2 files changed, 109 insertions, 0 deletions

diff --git a/Documentation/00-INDEX b/Documentation/00-INDEX
index 06b982affe76..dd10b51b4e65 100644
--- a/Documentation/00-INDEX
+++ b/Documentation/00-INDEX
@@ -250,6 +250,8 @@ numastat.txt
         - info on how to read Numa policy hit/miss statistics in sysfs.
 oops-tracing.txt
         - how to decode those nasty internal kernel error dump messages.
+padata.txt
+        - An introduction to the "padata" parallel execution API
 parisc/
         - directory with info on using Linux on PA-RISC architecture.
 parport.txt
diff --git a/Documentation/padata.txt b/Documentation/padata.txt
new file mode 100644
index 000000000000..269d7d0d8335
--- /dev/null
+++ b/Documentation/padata.txt
@@ -0,0 +1,107 @@
+The padata parallel execution mechanism
+Last updated for 2.6.34
+
+Padata is a mechanism by which the kernel can farm work out to be done in
+parallel on multiple CPUs while retaining the ordering of tasks.  It was
+developed for use with the IPsec code, which needs to be able to perform
+encryption and decryption on large numbers of packets without reordering
+those packets.  The crypto developers made a point of writing padata in a
+sufficiently general fashion that it could be put to other uses as well.
+
+The first step in using padata is to set up a padata_instance structure for
+overall control of how tasks are to be run:
+
+    #include <linux/padata.h>
+
+    struct padata_instance *padata_alloc(const struct cpumask *cpumask,
+                                         struct workqueue_struct *wq);
+
+The cpumask describes which processors will be used to execute work
+submitted to this instance.  The workqueue wq is where the work will
+actually be done; it should be a multithreaded queue, naturally.
+
+There are functions for enabling and disabling the instance:
+
+    void padata_start(struct padata_instance *pinst);
+    void padata_stop(struct padata_instance *pinst);
+
+These functions literally do nothing beyond setting or clearing the
+"padata_start() was called" flag; if that flag is not set, other functions
+will refuse to work.
+
+The list of CPUs to be used can be adjusted with these functions:
+
+    int padata_set_cpumask(struct padata_instance *pinst,
+                           cpumask_var_t cpumask);
+    int padata_add_cpu(struct padata_instance *pinst, int cpu);
+    int padata_remove_cpu(struct padata_instance *pinst, int cpu);
+
+Changing the CPU mask has the look of an expensive operation, though, so it
+probably should not be done with great frequency.
+
+Actually submitting work to the padata instance requires the creation of a
+padata_priv structure:
+
+    struct padata_priv {
+        /* Other stuff here... */
+        void                    (*parallel)(struct padata_priv *padata);
+        void                    (*serial)(struct padata_priv *padata);
+    };
+
+This structure will almost certainly be embedded within some larger
+structure specific to the work to be done.  Most its fields are private to
+padata, but the structure should be zeroed at initialization time, and the
+parallel() and serial() functions should be provided.  Those functions will
+be called in the process of getting the work done as we will see
+momentarily.
+
+The submission of work is done with:
+
+    int padata_do_parallel(struct padata_instance *pinst,
+                           struct padata_priv *padata, int cb_cpu);
+
+The pinst and padata structures must be set up as described above; cb_cpu
+specifies which CPU will be used for the final callback when the work is
+done; it must be in the current instance's CPU mask.  The return value from
+padata_do_parallel() is a little strange; zero is an error return
+indicating that the caller forgot the padata_start() formalities.  -EBUSY
+means that somebody, somewhere else is messing with the instance's CPU
+mask, while -EINVAL is a complaint about cb_cpu not being in that CPU mask.

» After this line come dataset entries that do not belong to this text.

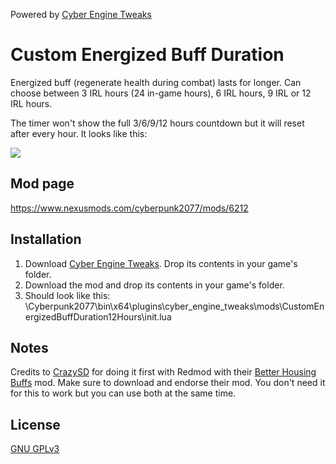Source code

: Powered by [Cyber Engine Tweaks](https://github.com/yamashi/CyberEngineTweaks)

# Custom Energized Buff Duration

Energized buff (regenerate health during combat) lasts for longer. Can choose between 3 IRL hours (24 in-game hours), 6 IRL hours, 9 IRL or 12 IRL hours.

The timer won't show the full 3/6/9/12 hours countdown but it will reset after every hour. It looks like this:

![](https://i.imgur.com/1NPjQMV.gif)

## Mod page

https://www.nexusmods.com/cyberpunk2077/mods/6212

## Installation

1. Download [Cyber Engine Tweaks](https://www.nexusmods.com/cyberpunk2077/mods/107). Drop its contents in your game's folder.
2. Download the mod and drop its contents in your game's folder.
3. Should look like this: \Cyberpunk2077\bin\x64\plugins\cyber_engine_tweaks\mods\CustomEnergizedBuffDuration12Hours\init.lua

## Notes

Credits to [CrazySD](https://www.nexusmods.com/cyberpunk2077/users/35969520) for doing it first with Redmod with their [Better Housing Buffs](https://www.nexusmods.com/cyberpunk2077/mods/6181) mod. Make sure to download and endorse their mod. You don't need it for this to work but you can use both at the same time.

## License

[GNU GPLv3](https://choosealicense.com/licenses/gpl-3.0/)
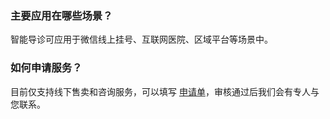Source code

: ### 主要应用在哪些场景？
智能导诊可应用于微信线上挂号、互联网医院、区域平台等场景中。
### 如何申请服务？
目前仅支持线下售卖和咨询服务，可以填写 [申请单](https://cloud.tencent.com/apply/p/cjjobm6vaen)，审核通过后我们会有专人与您联系。

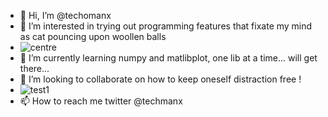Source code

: - 👋 Hi, I’m @techomanx
- 👀 I’m interested in trying out programming features that fixate my mind as cat pouncing upon woollen balls 
- ![centre](https://user-images.githubusercontent.com/32428836/203543887-a2d821a1-472c-4b46-98d4-554973c41ed3.svg)
- 🌱 I’m currently learning  numpy and matlibplot, one lib at a time... will get there...
- 💞️ I’m looking to collaborate on how to keep oneself distraction free !
- ![test1](https://user-images.githubusercontent.com/32428836/203543871-6ba22506-2f23-4f9a-867e-7dde17487ca8.svg)
- 📫 How to reach me twitter @techmanx

<!---
techomanx/techomanx is a ✨ special ✨ repository because its `README.md` (this file) appears on your GitHub profile.
You can click the Preview link to take a look at your changes.
--->


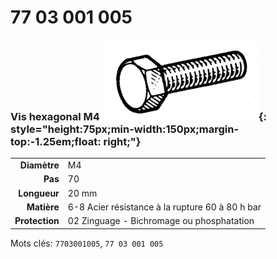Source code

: # 77 03 001 005

### Vis hexagonal M4 ![](../assets/images/parts/hex_screws.png){: style="height:75px;min-width:150px;margin-top:-1.25em;float: right;"}

|   |   |
|---:|---|
**Diamètre** | M4
**Pas** |70
**Longueur** |20 mm
**Matière** | 6-8 Acier résistance à la rupture 60 à 80 h bar
**Protection** | 02 Zinguage - Bichromage ou phosphatation

Mots clés: `7703001005`, `77 03 001 005`
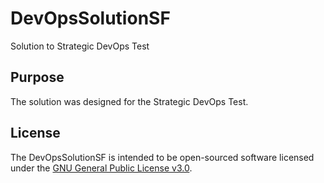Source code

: # DevOpsSolutionSF
Solution to Strategic DevOps Test

## Purpose
The solution was designed for the Strategic DevOps Test.

## License
The DevOpsSolutionSF is intended to be open-sourced software licensed under the [GNU General Public License v3.0](https://github.com/Julie789/DevOpsSolutionSF/blob/master/LICENSE).
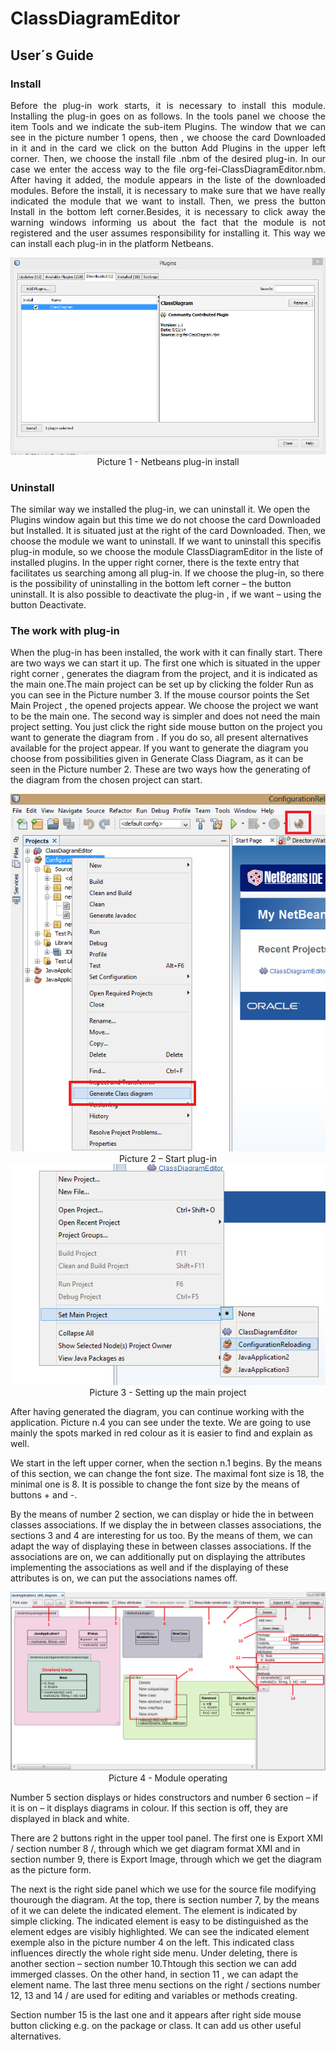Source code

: # ClassDiagramEditor

## User´s Guide

### Install

<p align='justify'> 
 Before the plug-in work starts, it is necessary to install this module. Installing the plug-in goes on as follows.
In the tools panel we choose the item Tools and we indicate the sub-item Plugins. The window that we can see in the picture number 1 opens, then ,  we choose the card Downloaded in it and  in the card we click on the button Add Plugins in the upper left corner. Then, we choose the install file .nbm of the desired plug-in. In our case we enter the access way to the file org-fei-ClassDiagramEditor.nbm. After having it added, the module appears in the liste of the downloaded modules. Before the install, it is necessary to make sure that we have really indicated the module that we want to install. Then, we press the button Install in the bottom left corner.Besides, it is necessary to click away the warning windows informing us about the fact that the module is not registered and the user assumes responsibility for installing it. This way we can install each plug-in in the platform Netbeans.
</p>


<div align="center"><img alt='Netbeans plug-in install' src ="/Images/picture1.png" /> </div>
<div align="center"> Picture 1 - Netbeans plug-in install </div>



### Uninstall

   The similar way we installed the plug-in, we can uninstall it. We open the Plugins window again but this time we do not choose the card  Downloaded but Installed. It is situated just at the right of the card Downloaded. Then, we choose the module we want to uninstall. If we want to uninstall this specifis plug-in module, so we choose the module ClassDiagramEditor in the liste of installed plugins. In the upper right corner, there is the texte entry that facilitates us searching among all plug-in.  If we choose the plug-in, so there is the possibility of uninstalling in the bottom left corner – the button uninstall. It is also possible to deactivate the plug-in , if we want – using the button Deactivate.                          

### The work with plug-in

 When the plug-in has been installed, the work with it can finally start. There are two ways we can start it up. The first one which is situated in the upper right corner , generates the diagram from the project, and it is indicated as the main one.The main project can be set up by clicking the folder Run as you can see in the Picture number 3.
If the mouse coursor points the Set Main Project , the opened projects appear. We choose the project we want to be the main one.
 The second way is simpler and does not need the main project setting. You just click the right side mouse button on the project you want to generate the diagram from .
If you do so, all present alternatives available for the project appear. If you want to generate the diagram you choose from possibilities given in Generate Class Diagram, as it can be seen in the Picture number 2.
These are two ways how the generating of the diagram from the chosen project can start.

<div align="center"><img alt='Start plug-in' src ="/Images/picture2.png" /></div>
<div align="center">Picture 2 – Start plug-in</div>


<div align="center"><img alt='Setting up the main project' src ="/Images/picture3.png" /> </div>
<div align="center"> Picture 3 - Setting up the main project </div>



   After having generated the diagram, you can continue working with the application. Picture n.4 you can see under the texte. We are going to use mainly the spots marked in red colour as it is easier to find and explain as well.
   
   We start in the left upper corner, when the section n.1 begins. By the means of this section, we can change the font size. The maximal font size is 18, the minimal one is 8. It is possible to change the font size by the means of buttons + and -.
   
   By the means of number 2 section, we can display or hide the in between classes associations. If we display the in between classes  associations, the sections 3 and 4 are interesting for us too. By the means of them, we can adapt the way of displaying these in between classes associations. If the associations are on, we can additionally put on displaying the attributes implementing the associations as well and if the displaying of these attributes is on, we can put the associations names off.


<div align="center"><img alt='Module operating' src ="/Images/picture4.png" /> </div>
<div align="center"> Picture 4  -  Module operating </div>



   Number 5 section displays or hides constructors and number 6 section – if it is on – it displays diagrams in colour. If this section is off, they are displayed in black and white.

   There are 2 buttons right in the upper tool panel. The first one is Export XMI / section number 8 /, through which we get  diagram format XMI and in section number 9, there is Export Image, through which we get the diagram as the picture form.

   The next is the right side panel which we use for the source file modifying thourough the diagram. At the top, there is section number 7, by the means of it we can delete the indicated element. The element is indicated by simple clicking. The indicated element is easy to be distinguished as the element edges are visibly highlighted. We can see the indicated element exemple also in the picture number 4 on the left. This indicated class influences directly the whole right side menu.
Under deleting, there is  another section – section number 10.Thtough this section we can add immerged classes.
On the other hand, in section 11 , we can adapt the element name. The last three menu sections on the right / sections number 12, 13 and 14 / are used for editing and variables or methods creating.

   Section number 15 is the last one and it appears after right side mouse button clicking  e.g. on the package or class. It can add us other useful alternatives.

+If all goes well, this function will return -EINPROGRESS, indicating that
+the work is in progress.
+
+Each task submitted to padata_do_parallel() will, in turn, be passed to
+exactly one call to the above-mentioned parallel() function, on one CPU, so
+true parallelism is achieved by submitting multiple tasks.  Despite the
+fact that the workqueue is used to make these calls, parallel() is run with
+software interrupts disabled and thus cannot sleep.  The parallel()
+function gets the padata_priv structure pointer as its lone parameter;
+information about the actual work to be done is probably obtained by using
+container_of() to find the enclosing structure.
+
+Note that parallel() has no return value; the padata subsystem assumes that
+parallel() will take responsibility for the task from this point.  The work
+need not be completed during this call, but, if parallel() leaves work
+outstanding, it should be prepared to be called again with a new job before
+the previous one completes.  When a task does complete, parallel() (or
+whatever function actually finishes the job) should inform padata of the
+fact with a call to:
+
+    void padata_do_serial(struct padata_priv *padata);
+
+At some point in the future, padata_do_serial() will trigger a call to the
+serial() function in the padata_priv structure.  That call will happen on
+the CPU requested in the initial call to padata_do_parallel(); it, too, is
+done through the workqueue, but with local software interrupts disabled.
+Note that this call may be deferred for a while since the padata code takes
+pains to ensure that tasks are completed in the order in which they were
+submitted.
+
+The one remaining function in the padata API should be called to clean up
+when a padata instance is no longer needed:
+
+    void padata_free(struct padata_instance *pinst);
+
+This function will busy-wait while any remaining tasks are completed, so it
+might be best not to call it while there is work outstanding.  Shutting
+down the workqueue, if necessary, should be done separately.